Fadoua ATAA ALLAH, Aicha BOUHJAR CEISIC, DCOM The Royal Institute of Amazigh Culture Allal El Fassi Avenue, Madinat Al Irfane, Rabat, Morocco {ataaallah, bouhjar}@ircam.ma

Abstract

The computerization of languages is a strategic issue, closely linked to the rise of information and communication technologies. The globalization of exchanges and the dematerialization of information due to the digital revolution have changed the status of several languages in the world and have influenced their cultural, industrial and economic stakes.

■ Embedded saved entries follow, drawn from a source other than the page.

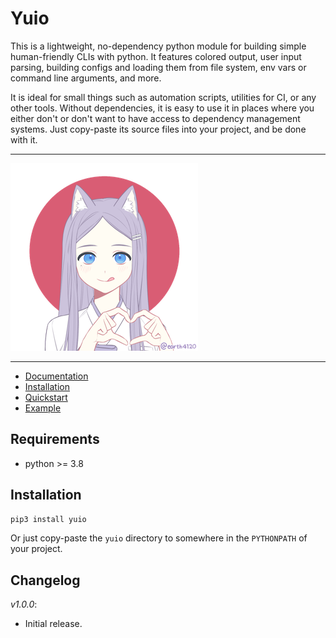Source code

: # Yuio

This is a lightweight, no-dependency python module for building simple human-friendly CLIs
with python. It features colored output, user input parsing, building configs and loading them from
file system, env vars or command line arguments, and more.

It is ideal for small things such as automation  scripts, utilities for CI, or any other tools.
Without dependencies, it is easy to use it in places where  you either don't or don't want to have
access to dependency management systems. Just copy-paste its source files into your project,
and be done with it.

---

![A light-purple-haired catgirl smiling at you and showing heart with her hands](./.github/yuio_small.png "Picture of Yuio")

---

- [Documentation](https://taminomara.github.io/yuio/)
- [Installation](https://taminomara.github.io/yuio/#installation)
- [Quickstart](https://taminomara.github.io/yuio/#quickstart)
- [Example](https://taminomara.github.io/yuio/#example)

## Requirements

- python >= 3.8

## Installation

```sh
pip3 install yuio
```

Or just copy-paste the `yuio` directory to somewhere in the `PYTHONPATH` of your project.

## Changelog

*v1.0.0*:

- Initial release.
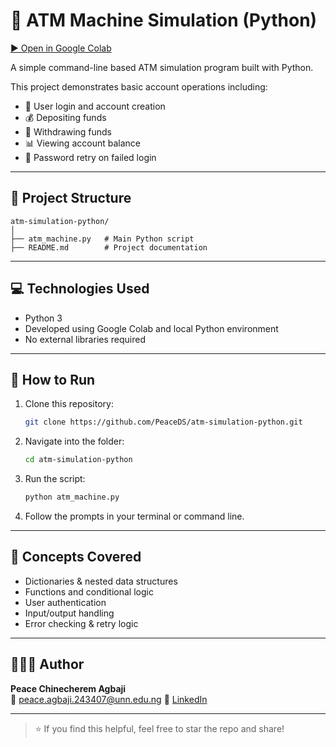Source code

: # 🏧 ATM Machine Simulation (Python)

[▶️ Open in Google Colab](https://colab.research.google.com/drive/https://colab.research.google.com/drive/1OfmO7WqFzbZC0sezVtFKrOGlMEsGc1Af?usp=sharing)

A simple command-line based ATM simulation program built with Python.

This project demonstrates basic account operations including:
- 🔐 User login and account creation  
- 💰 Depositing funds  
- 💸 Withdrawing funds  
- 📊 Viewing account balance  
- 🚫 Password retry on failed login  

---

## 📁 Project Structure

```
atm-simulation-python/
│
├── atm_machine.py   # Main Python script
├── README.md        # Project documentation
```

---

## 💻 Technologies Used

- Python 3
- Developed using Google Colab and local Python environment
- No external libraries required

---

## 🚀 How to Run

1. Clone this repository:
   ```bash
   git clone https://github.com/PeaceDS/atm-simulation-python.git
   ```

2. Navigate into the folder:
   ```bash
   cd atm-simulation-python
   ```

3. Run the script:
   ```bash
   python atm_machine.py
   ```

4. Follow the prompts in your terminal or command line.

---

## 🧠 Concepts Covered

- Dictionaries & nested data structures
- Functions and conditional logic
- User authentication
- Input/output handling
- Error checking & retry logic

---

## 👩🏽‍💻 Author

**Peace Chinecherem Agbaji**  
📧 peace.agbaji.243407@unn.edu.ng 
🔗 [LinkedIn](https://www.linkedin.com/in/peace-chinecherem-agbaji-773299257)

---

> ⭐ If you find this helpful, feel free to star the repo and share!
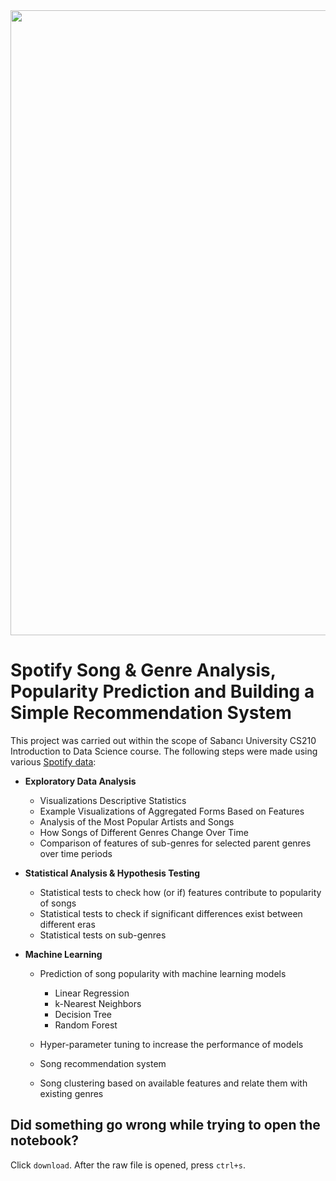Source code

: <img src="https://drive.google.com/uc?id=1GQCVUXskx5eViEOAUULhxlc5cYJa-Mrr" width="1000" />

# Spotify Song & Genre Analysis, Popularity Prediction and Building a Simple Recommendation System
This project was carried out within the scope of Sabancı University CS210 Introduction to Data Science course. The following steps were made using various [Spotify data](https://www.kaggle.com/yamaerenay/spotify-dataset-19212020-160k-tracks):

- **Exploratory Data Analysis**

    - Visualizations Descriptive Statistics
    - Example Visualizations of Aggregated Forms Based on Features
    - Analysis of the Most Popular Artists and Songs
    - How Songs of Different Genres Change Over Time
    - Comparison of features of sub-genres for selected parent genres over time periods

- **Statistical Analysis & Hypothesis Testing**

    - Statistical tests to check how (or if) features contribute to popularity of songs
    - Statistical tests to check if significant differences exist between different eras
    - Statistical tests on sub-genres
    
- **Machine Learning**

    - Prediction of song popularity with machine learning models
        - Linear Regression
        - k-Nearest Neighbors
        - Decision Tree
        - Random Forest
        
    - Hyper-parameter tuning to increase the performance of models
    - Song recommendation system
    - Song clustering based on available features and relate them with existing genres
        
        
## Did something go wrong while trying to open the notebook?
Click ```download```. After the raw file is opened, press ```ctrl+s```.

Aware of this, the Royal Institute of Amazigh Culture has put in place a vision for the Amazigh digitalization. This vision consists in computerizing the language, from a simple display on screens to the development of specialized tools. This paper presents the Institute’s achievements for Amazigh to live in the "information society".

Keywords: Amazigh, Less Resourced Language, Revitalization

ⵜⴰⴳⴹⵡⵉⵜ

ⵜⴰⵙⵏⵎⴰⵍⴰⵢⵜ ⵏ ⵜⵓⵜⵍⴰⵢⵜ ⵜⴳⴰ ⵢⴰⵏ ⵓⵙⵇⵙⵉ ⴰⵙⵜⵕⴰⵜⵉⵊⵉ ⵉⵟⵟⴼⵏ ⵙ ⵡⴰⵍⴰⵢ ⵏ ⵜⵉⵜⵉⴽⵏⵓⵍⵓⵊⵉⵜⵉⵏ ⵏ ⵓⵙⵏⵖⵎⵙ ⴷ ⵓⵎⵢⴰⵡⴰⴹ. ⵜⴰⵙⵎⴰⴹⴰⵍⵜ ⵏ ⵉⵎⵙⴽⴰⵍⵏ ⴷ ⴳⴰⵔ ⴰⵎⴰⵜⵜⵉⵡ ⵏ ⵓⵙⵏⵖⵎⵉⵙ ⵉⵥⵍⵉⵏ ⵙ ⵜⵏⴽⵔⴰ ⵜⴰⵎⴰⵟⵟⵓⵏⵜ, ⵙⴰⵜⵜⵉⵏ ⴰⴷⴷⴰⴷ ⵏ ⵡⴰⵟⵟⴰⵚ ⵏ ⵜⵓⵜⵍⴰⵢⵉⵏ ⴳ ⵓⵎⴰⴹⴰⵍ, ⵢⵉⵍⵉ ⴷⴰⵔⵙⵏ ⵢⵉⴹⵉⵚ ⵅⴼ ⵉⵎⵙⴰⵔⴰⵙⵉⵏ ⵉⴷⵍⵙⴰⵏⵏ ⵉⵎⴳⵓⵔⴰⵏⵏ ⴷ ⵉⴷⴰⵎⵙⴰⵏⵏ. ⵉⴷⴷⵖ ⵉⴼⴰⴼⴰ ⵅⴼ ⵓⵢⴰⴷ, ⵉⵙⴱⴷⴷⴰ ⵓⵙⵉⵏⴰⴳ ⴰⴳⵍⴷⴰⵏ ⵏ ⵜⵓⵙⵙⵏⴰ ⵜⴰⵎⴰⵣⵉⵖⵜ ⵢⴰⵜ ⵜⴰⵏⵏⴰⵢⵜ ⵜⴰⵙⵏⵎⴰⵍⴰⵢⵜ ⵏ ⵜⵎⴰⵣⵉⵖⵜ. ⵜⴰⵏⵏⴰⵢⵜ ⴰⴷ ⵜⵥⵍⵉ ⵙ ⵓⵏⵙⵎⴰⵍⴰ ⵏ ⵜⵓⵜⵍⴰⵢⵜ : ⵣⴳ ⵓⵙⵎⴰⵍ ⵏ ⵓⵎⵉⵥⴰⵕ ⴰⵔ ⴰⵙⴱⵓⵖⵍⵓ ⵏ ⵉⵎⴰⵙⵙⵏ ⵉⵙⵜⵉⵏ. ⴰⵔⵔⴰ ⴰⴷ ⵉⵙⵎⵏⵉⴷ ⵉⵙⵓⴼⵖⵏ ⵏ ⵓⵙⵉⵏⴰⴳ ⵃⵎⴰ ⴰⴷ ⵜⵥⴹⴰⵕ ⵜⵓⵜⵍⴰⵢⵜ ⵜⴰⵎⴰⵣⵉⵖⵜ ⴰⴷ ⵜⵜⴷⵔ ⴳ ⵡⴰⵎⵓⵏ ⵏ ⵓⵙⵏⵖⵎⵙ.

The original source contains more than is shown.